Content Partnership With New York Photo Review

ICP
Jul 01, 2015

Media Partners, New York Photo Review (NYPR) and the International Center for Photography, are happy to announce the publication of a series of articles exploring photography's past, present, and future. Written by NYPR editor Barbara Confino, the articles will be co-published on both the NYPR and ICP websites.  Subjects will include experts on scientific photography at one end of the spectrum and prominent poets on the other. To highlight the diversity of approaches taken to photography, the medium will be treated in a variety of styles—from the factual and objective to the subjective and imaginative.

Major themes to be addressed include the old/new face of technological change and the presence of the photography medium in so many areas of contemporary life. Upcoming articles will feature profiles of prominent/distinguished members of the photo world, including gallerist Deborah Bell, New York Historical Society Curator Marilyn Kushner, and Chief Curator Photography at MoMA, Quentin Bajac, in a two-part interview.  The editors hope to create an ongoing archive of relevant and insightful material of value to the entire photographic community.

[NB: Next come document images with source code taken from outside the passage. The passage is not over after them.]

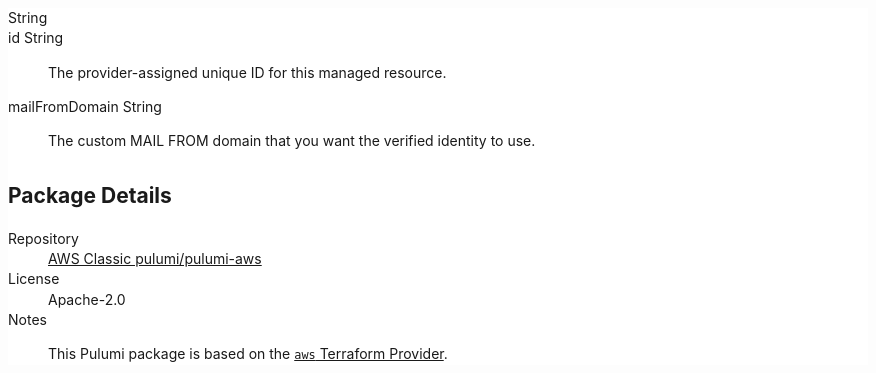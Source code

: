 </span>
        <span class="property-indicator"></span>
        <span class="property-type">String</span>
    </dt>
    <dd></dd><dt class="property-"
            title="">
        <span id="id_yaml">
<a data-swiftype-name="resource-property" data-swiftype-type="text" href="#id_yaml" style="color: inherit; text-decoration: inherit;">id</a>
</span>
        <span class="property-indicator"></span>
        <span class="property-type">String</span>
    </dt>
    <dd><p>The provider-assigned unique ID for this managed resource.</p>
</dd><dt class="property-"
            title="">
        <span id="mailfromdomain_yaml">
<a data-swiftype-name="resource-property" data-swiftype-type="text" href="#mailfromdomain_yaml" style="color: inherit; text-decoration: inherit;">mail<wbr>From<wbr>Domain</a>
</span>
        <span class="property-indicator"></span>
        <span class="property-type">String</span>
    </dt>
    <dd><p>The custom MAIL FROM domain that you want the verified identity to use.</p>
</dd></dl>
</pulumi-choosable>
</div>





<h2 id="package-details">Package Details</h2>
<dl class="package-details">
	<dt>Repository</dt>
	<dd><a href="https://github.com/pulumi/pulumi-aws">AWS Classic pulumi/pulumi-aws</a></dd>
	<dt>License</dt>
	<dd>Apache-2.0</dd>
	<dt>Notes</dt>
	<dd><p>This Pulumi package is based on the <a href="https://github.com/hashicorp/terraform-provider-aws"><code>aws</code> Terraform Provider</a>.</p>
</dd>
</dl>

BARBARA CONFINO is a writer and visual artist working in video, sound, text, stills, and the web. Her preferred forms are mixed-media installations and artists’ books. Her work has been featured in the Brooklyn Museum's ground-breaking show, Digital Printmaking Now, and is housed in such collections as the Bibliotheque Nationale de France, the British Museum Library, the Staatsbibliotek of Berlin and the National Film Board of Canada. Her video,HUM, has been seen in concert in New York's Symphony Space. She was Artist-in-Residence at Polytechnic University and is currently at work on the Genetic Wars, a complex piece exploring the future consequences of cloning and hybridization. She is Managing Editor of the New York Photo Review where she writes about the current photography scene. Other writings on art and digital culture have been published in such periodicals as The Village Voice, CITIWEEK, the Christian Science Monitor, ArtsCanada and Travel and Leisure. She lives in New York City where she exhibits regularly and teaches at the International Center for Photography and CUNY's New York City College of Technology.